**Aim of the exercise:**
Copy every entry word for word. Skip the pictures.

**Material for the task:**
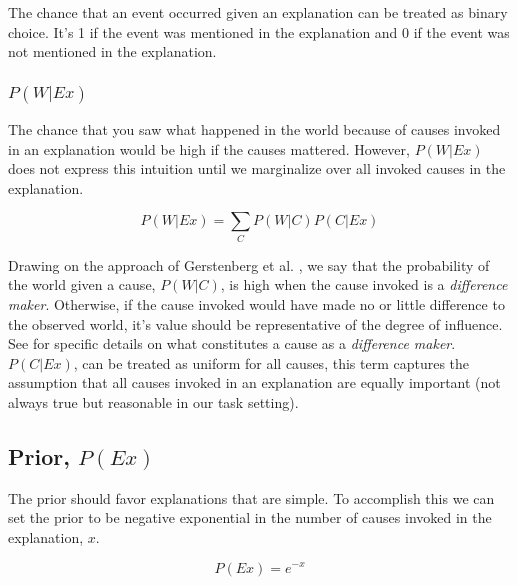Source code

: \documentclass[11pt,a4paper]{article}
\begin{document}
The chance that an event occurred given an explanation can be treated as binary choice. It's 1 if the event was mentioned in the explanation and 0 if the event was not mentioned in the explanation.

\subsubsection{$P(W|Ex)$}

The chance that you saw what happened in the world because of causes invoked in an explanation would be high if the causes mattered. However, $P(W|Ex)$ does not express this intuition until we marginalize over all invoked causes in the explanation. 

\begin{equation}
P(W|Ex) = \sum_{C} P(W|C)P(C|Ex)
\end{equation}


Drawing on the approach of Gerstenberg et al. \citep{gerstenberg2015whether}, we say that the probability of the world given a cause, $P(W|C)$, is high when the cause invoked is a \textit{difference maker}. Otherwise, if the cause invoked would have made no or little difference to the observed world, it's value should be representative of the degree of influence. See \citep{gerstenberg2015whether} for specific details on what constitutes a cause as a \textit{difference maker}. $P(C|Ex)$, can be treated as uniform for all causes, this term captures the assumption that all causes invoked in an explanation are equally important (not always true but reasonable in our task setting).

\subsection{Prior, $P(Ex)$}
The prior should favor explanations that are simple. To accomplish this we can set the prior to be negative exponential in the number of causes invoked in the explanation, $x$. 

\begin{equation}
P(Ex) = e^{-x} 
\end{equation}



\end{document}
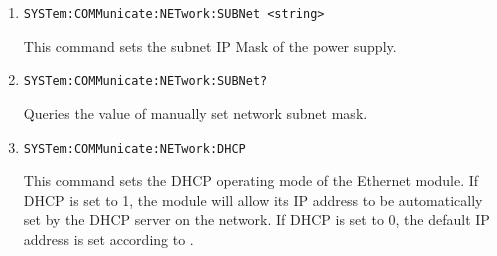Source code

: \documentclass[a4paper,10pt]{article}
\begin{document}
\begin{enumerate}
\begin{enumerate}
		    \begin{description}
		        *
	        \end{description}
	    \item 
	        \begin{verbatim}SYSTem:COMMunicate:NETwork:SUBNet <string>\end{verbatim}
	        \begin{description}
	            This command sets the subnet IP Mask of the power supply.
	        \end{description}
	    \item 
	        \begin{verbatim}SYSTem:COMMunicate:NETwork:SUBNet?\end{verbatim}
	        \begin{description}
		        Queries the value of manually set network subnet mask.
		    \end{description}
		\item 
		    \begin{verbatim}SYSTem:COMMunicate:NETwork:DHCP\end{verbatim}
		    \begin{description}
		        This command sets the DHCP operating mode of the Ethernet module. If DHCP is set to 1, the module will allow its IP address to be automatically set by the DHCP server on the network. If DHCP is set to 0, the default IP address is set according to .

\end{description}
\end{enumerate}
\end{enumerate}
\end{document}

**Output below:**
Source code

: \documentclass[11pt,a4paper]{article}
\begin{document}
The chance that an event occurred given an explanation can be treated as binary choice. It's 1 if the event was mentioned in the explanation and 0 if the event was not mentioned in the explanation.

\subsubsection{$P(W|Ex)$}

The chance that you saw what happened in the world because of causes invoked in an explanation would be high if the causes mattered. However, $P(W|Ex)$ does not express this intuition until we marginalize over all invoked causes in the explanation. 

\begin{equation}
P(W|Ex) = \sum_{C} P(W|C)P(C|Ex)
\end{equation}


Drawing on the approach of Gerstenberg et al. \citep{gerstenberg2015whether}, we say that the probability of the world given a cause, $P(W|C)$, is high when the cause invoked is a \textit{difference maker}. Otherwise, if the cause invoked would have made no or little difference to the observed world, it's value should be representative of the degree of influence. See \citep{gerstenberg2015whether} for specific details on what constitutes a cause as a \textit{difference maker}. $P(C|Ex)$, can be treated as uniform for all causes, this term captures the assumption that all causes invoked in an explanation are equally important (not always true but reasonable in our task setting).

\subsection{Prior, $P(Ex)$}
The prior should favor explanations that are simple. To accomplish this we can set the prior to be negative exponential in the number of causes invoked in the explanation, $x$. 

\begin{equation}
P(Ex) = e^{-x} 
\end{equation}



\end{document}
Source code

: \documentclass[a4paper,10pt]{article}
\begin{document}
\begin{enumerate}
\begin{enumerate}
		    \begin{description}
		        *
	        \end{description}
	    \item 
	        \begin{verbatim}SYSTem:COMMunicate:NETwork:SUBNet <string>\end{verbatim}
	        \begin{description}
	            This command sets the subnet IP Mask of the power supply.
	        \end{description}
	    \item 
	        \begin{verbatim}SYSTem:COMMunicate:NETwork:SUBNet?\end{verbatim}
	        \begin{description}
		        Queries the value of manually set network subnet mask.
		    \end{description}
		\item 
		    \begin{verbatim}SYSTem:COMMunicate:NETwork:DHCP\end{verbatim}
		    \begin{description}
		        This command sets the DHCP operating mode of the Ethernet module. If DHCP is set to 1, the module will allow its IP address to be automatically set by the DHCP server on the network. If DHCP is set to 0, the default IP address is set according to .

\end{description}
\end{enumerate}
\end{enumerate}
\end{document}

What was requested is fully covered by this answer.